─── RECORDS FOR PROCESSING ───
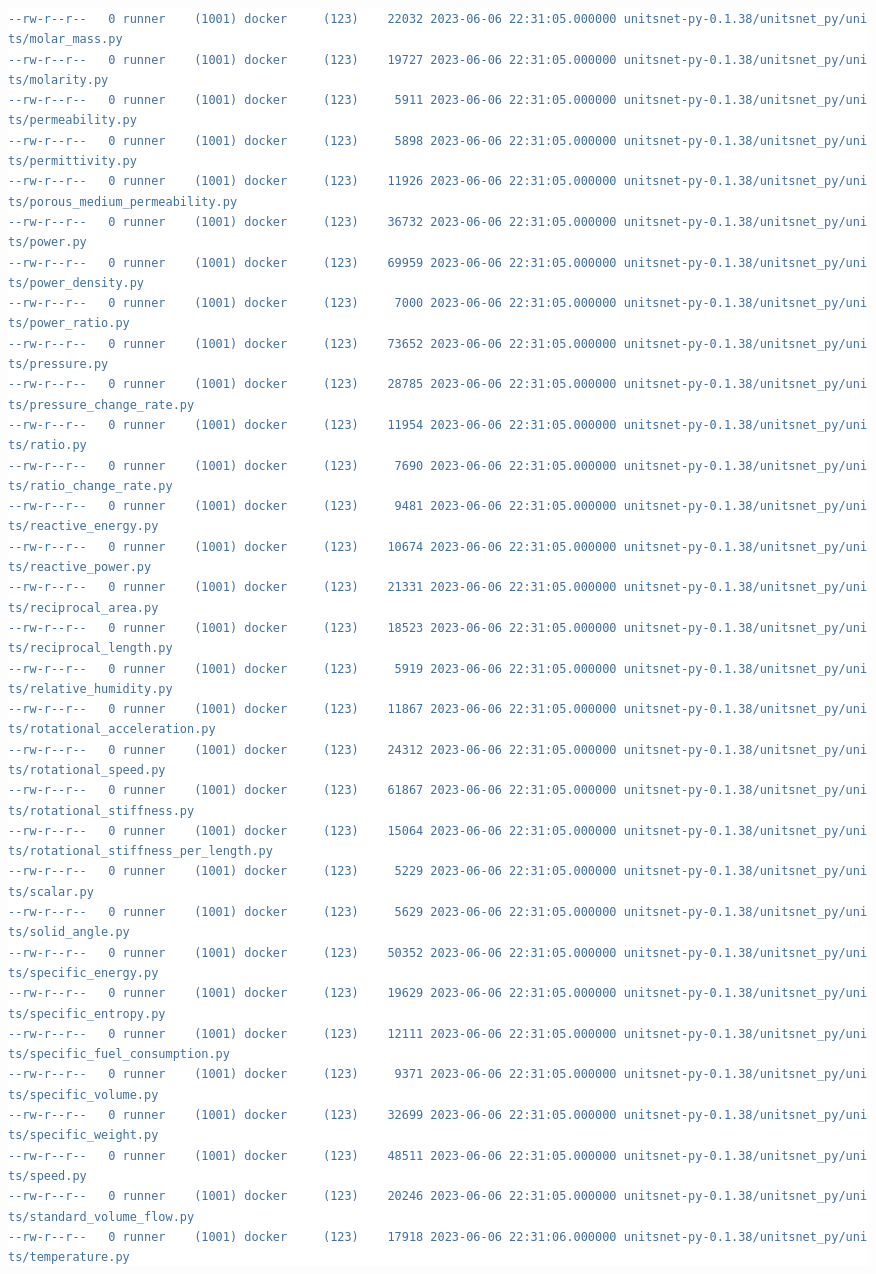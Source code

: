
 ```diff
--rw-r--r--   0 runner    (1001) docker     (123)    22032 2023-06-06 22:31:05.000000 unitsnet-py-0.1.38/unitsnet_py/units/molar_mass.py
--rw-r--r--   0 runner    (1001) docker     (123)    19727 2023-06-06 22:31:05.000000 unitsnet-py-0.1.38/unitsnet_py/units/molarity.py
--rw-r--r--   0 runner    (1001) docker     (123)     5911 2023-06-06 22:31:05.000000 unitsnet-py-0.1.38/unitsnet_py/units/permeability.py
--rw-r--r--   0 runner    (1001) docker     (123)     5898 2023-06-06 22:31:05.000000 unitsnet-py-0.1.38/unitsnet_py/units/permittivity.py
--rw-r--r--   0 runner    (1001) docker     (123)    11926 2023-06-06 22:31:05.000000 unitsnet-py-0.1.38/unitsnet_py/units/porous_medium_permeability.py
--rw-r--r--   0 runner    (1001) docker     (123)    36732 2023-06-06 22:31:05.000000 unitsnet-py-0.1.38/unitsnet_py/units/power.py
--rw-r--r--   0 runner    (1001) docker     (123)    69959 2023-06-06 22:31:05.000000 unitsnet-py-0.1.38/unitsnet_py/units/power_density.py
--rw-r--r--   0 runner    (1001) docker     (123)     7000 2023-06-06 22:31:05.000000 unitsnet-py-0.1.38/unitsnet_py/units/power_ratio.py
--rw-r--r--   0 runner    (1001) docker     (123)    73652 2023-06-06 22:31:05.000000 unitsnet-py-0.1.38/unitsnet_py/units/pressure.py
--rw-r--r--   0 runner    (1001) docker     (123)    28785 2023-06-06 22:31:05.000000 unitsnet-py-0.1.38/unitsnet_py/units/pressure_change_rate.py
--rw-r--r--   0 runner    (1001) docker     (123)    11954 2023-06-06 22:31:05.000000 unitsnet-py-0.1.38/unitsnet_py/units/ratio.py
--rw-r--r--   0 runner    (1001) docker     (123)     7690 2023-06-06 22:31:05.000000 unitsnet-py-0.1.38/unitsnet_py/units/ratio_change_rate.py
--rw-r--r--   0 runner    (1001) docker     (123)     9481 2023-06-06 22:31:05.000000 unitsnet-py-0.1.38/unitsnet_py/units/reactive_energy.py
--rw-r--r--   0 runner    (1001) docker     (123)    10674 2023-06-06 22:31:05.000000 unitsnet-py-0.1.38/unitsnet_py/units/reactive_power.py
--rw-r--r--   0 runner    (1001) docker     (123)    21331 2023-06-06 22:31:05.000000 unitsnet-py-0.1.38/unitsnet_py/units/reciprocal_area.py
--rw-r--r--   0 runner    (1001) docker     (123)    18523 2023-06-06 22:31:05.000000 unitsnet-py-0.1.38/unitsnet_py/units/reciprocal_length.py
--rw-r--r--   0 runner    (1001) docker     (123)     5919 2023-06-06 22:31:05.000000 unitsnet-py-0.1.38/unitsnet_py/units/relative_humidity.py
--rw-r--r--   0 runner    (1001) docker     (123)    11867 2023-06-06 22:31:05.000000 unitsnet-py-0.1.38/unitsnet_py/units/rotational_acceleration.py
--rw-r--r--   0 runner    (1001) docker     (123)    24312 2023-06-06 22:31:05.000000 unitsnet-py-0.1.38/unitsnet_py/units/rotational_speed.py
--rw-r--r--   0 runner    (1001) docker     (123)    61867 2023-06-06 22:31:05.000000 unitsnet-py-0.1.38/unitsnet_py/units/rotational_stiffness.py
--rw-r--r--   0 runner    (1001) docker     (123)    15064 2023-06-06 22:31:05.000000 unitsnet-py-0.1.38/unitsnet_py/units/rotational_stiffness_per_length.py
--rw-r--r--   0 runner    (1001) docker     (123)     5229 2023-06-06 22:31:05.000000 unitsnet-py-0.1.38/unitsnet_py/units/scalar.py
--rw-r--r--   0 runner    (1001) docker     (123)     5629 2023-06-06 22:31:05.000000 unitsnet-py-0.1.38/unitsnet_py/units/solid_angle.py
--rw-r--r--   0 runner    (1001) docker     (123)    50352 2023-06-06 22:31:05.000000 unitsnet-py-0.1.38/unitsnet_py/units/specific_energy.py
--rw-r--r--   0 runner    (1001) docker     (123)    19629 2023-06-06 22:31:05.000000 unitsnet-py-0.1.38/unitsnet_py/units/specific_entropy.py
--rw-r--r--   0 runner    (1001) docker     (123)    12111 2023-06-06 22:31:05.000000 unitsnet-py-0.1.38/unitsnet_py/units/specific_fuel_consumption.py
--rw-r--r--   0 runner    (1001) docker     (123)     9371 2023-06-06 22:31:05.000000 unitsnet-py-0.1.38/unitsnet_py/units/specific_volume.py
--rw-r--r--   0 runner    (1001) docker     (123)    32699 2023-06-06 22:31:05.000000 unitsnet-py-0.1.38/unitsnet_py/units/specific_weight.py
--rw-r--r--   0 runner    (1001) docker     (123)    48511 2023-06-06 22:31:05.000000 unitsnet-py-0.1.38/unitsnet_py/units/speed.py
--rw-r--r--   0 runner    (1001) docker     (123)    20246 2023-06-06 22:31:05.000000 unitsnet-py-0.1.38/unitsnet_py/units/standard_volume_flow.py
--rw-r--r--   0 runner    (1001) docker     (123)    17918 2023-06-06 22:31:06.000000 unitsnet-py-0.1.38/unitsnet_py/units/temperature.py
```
───
TASK ITEM |
Repeat the records above exactly. No pictures go into the repeat.

RESULT |
Source code

:
 ```diff
--rw-r--r--   0 runner    (1001) docker     (123)    22032 2023-06-06 22:31:05.000000 unitsnet-py-0.1.38/unitsnet_py/units/molar_mass.py
--rw-r--r--   0 runner    (1001) docker     (123)    19727 2023-06-06 22:31:05.000000 unitsnet-py-0.1.38/unitsnet_py/units/molarity.py
--rw-r--r--   0 runner    (1001) docker     (123)     5911 2023-06-06 22:31:05.000000 unitsnet-py-0.1.38/unitsnet_py/units/permeability.py
--rw-r--r--   0 runner    (1001) docker     (123)     5898 2023-06-06 22:31:05.000000 unitsnet-py-0.1.38/unitsnet_py/units/permittivity.py
--rw-r--r--   0 runner    (1001) docker     (123)    11926 2023-06-06 22:31:05.000000 unitsnet-py-0.1.38/unitsnet_py/units/porous_medium_permeability.py
--rw-r--r--   0 runner    (1001) docker     (123)    36732 2023-06-06 22:31:05.000000 unitsnet-py-0.1.38/unitsnet_py/units/power.py
--rw-r--r--   0 runner    (1001) docker     (123)    69959 2023-06-06 22:31:05.000000 unitsnet-py-0.1.38/unitsnet_py/units/power_density.py
--rw-r--r--   0 runner    (1001) docker     (123)     7000 2023-06-06 22:31:05.000000 unitsnet-py-0.1.38/unitsnet_py/units/power_ratio.py
--rw-r--r--   0 runner    (1001) docker     (123)    73652 2023-06-06 22:31:05.000000 unitsnet-py-0.1.38/unitsnet_py/units/pressure.py
--rw-r--r--   0 runner    (1001) docker     (123)    28785 2023-06-06 22:31:05.000000 unitsnet-py-0.1.38/unitsnet_py/units/pressure_change_rate.py
--rw-r--r--   0 runner    (1001) docker     (123)    11954 2023-06-06 22:31:05.000000 unitsnet-py-0.1.38/unitsnet_py/units/ratio.py
--rw-r--r--   0 runner    (1001) docker     (123)     7690 2023-06-06 22:31:05.000000 unitsnet-py-0.1.38/unitsnet_py/units/ratio_change_rate.py
--rw-r--r--   0 runner    (1001) docker     (123)     9481 2023-06-06 22:31:05.000000 unitsnet-py-0.1.38/unitsnet_py/units/reactive_energy.py
--rw-r--r--   0 runner    (1001) docker     (123)    10674 2023-06-06 22:31:05.000000 unitsnet-py-0.1.38/unitsnet_py/units/reactive_power.py
--rw-r--r--   0 runner    (1001) docker     (123)    21331 2023-06-06 22:31:05.000000 unitsnet-py-0.1.38/unitsnet_py/units/reciprocal_area.py
--rw-r--r--   0 runner    (1001) docker     (123)    18523 2023-06-06 22:31:05.000000 unitsnet-py-0.1.38/unitsnet_py/units/reciprocal_length.py
--rw-r--r--   0 runner    (1001) docker     (123)     5919 2023-06-06 22:31:05.000000 unitsnet-py-0.1.38/unitsnet_py/units/relative_humidity.py
--rw-r--r--   0 runner    (1001) docker     (123)    11867 2023-06-06 22:31:05.000000 unitsnet-py-0.1.38/unitsnet_py/units/rotational_acceleration.py
--rw-r--r--   0 runner    (1001) docker     (123)    24312 2023-06-06 22:31:05.000000 unitsnet-py-0.1.38/unitsnet_py/units/rotational_speed.py
--rw-r--r--   0 runner    (1001) docker     (123)    61867 2023-06-06 22:31:05.000000 unitsnet-py-0.1.38/unitsnet_py/units/rotational_stiffness.py
--rw-r--r--   0 runner    (1001) docker     (123)    15064 2023-06-06 22:31:05.000000 unitsnet-py-0.1.38/unitsnet_py/units/rotational_stiffness_per_length.py
--rw-r--r--   0 runner    (1001) docker     (123)     5229 2023-06-06 22:31:05.000000 unitsnet-py-0.1.38/unitsnet_py/units/scalar.py
--rw-r--r--   0 runner    (1001) docker     (123)     5629 2023-06-06 22:31:05.000000 unitsnet-py-0.1.38/unitsnet_py/units/solid_angle.py
--rw-r--r--   0 runner    (1001) docker     (123)    50352 2023-06-06 22:31:05.000000 unitsnet-py-0.1.38/unitsnet_py/units/specific_energy.py
--rw-r--r--   0 runner    (1001) docker     (123)    19629 2023-06-06 22:31:05.000000 unitsnet-py-0.1.38/unitsnet_py/units/specific_entropy.py
--rw-r--r--   0 runner    (1001) docker     (123)    12111 2023-06-06 22:31:05.000000 unitsnet-py-0.1.38/unitsnet_py/units/specific_fuel_consumption.py
--rw-r--r--   0 runner    (1001) docker     (123)     9371 2023-06-06 22:31:05.000000 unitsnet-py-0.1.38/unitsnet_py/units/specific_volume.py
--rw-r--r--   0 runner    (1001) docker     (123)    32699 2023-06-06 22:31:05.000000 unitsnet-py-0.1.38/unitsnet_py/units/specific_weight.py
--rw-r--r--   0 runner    (1001) docker     (123)    48511 2023-06-06 22:31:05.000000 unitsnet-py-0.1.38/unitsnet_py/units/speed.py
--rw-r--r--   0 runner    (1001) docker     (123)    20246 2023-06-06 22:31:05.000000 unitsnet-py-0.1.38/unitsnet_py/units/standard_volume_flow.py
--rw-r--r--   0 runner    (1001) docker     (123)    17918 2023-06-06 22:31:06.000000 unitsnet-py-0.1.38/unitsnet_py/units/temperature.py
```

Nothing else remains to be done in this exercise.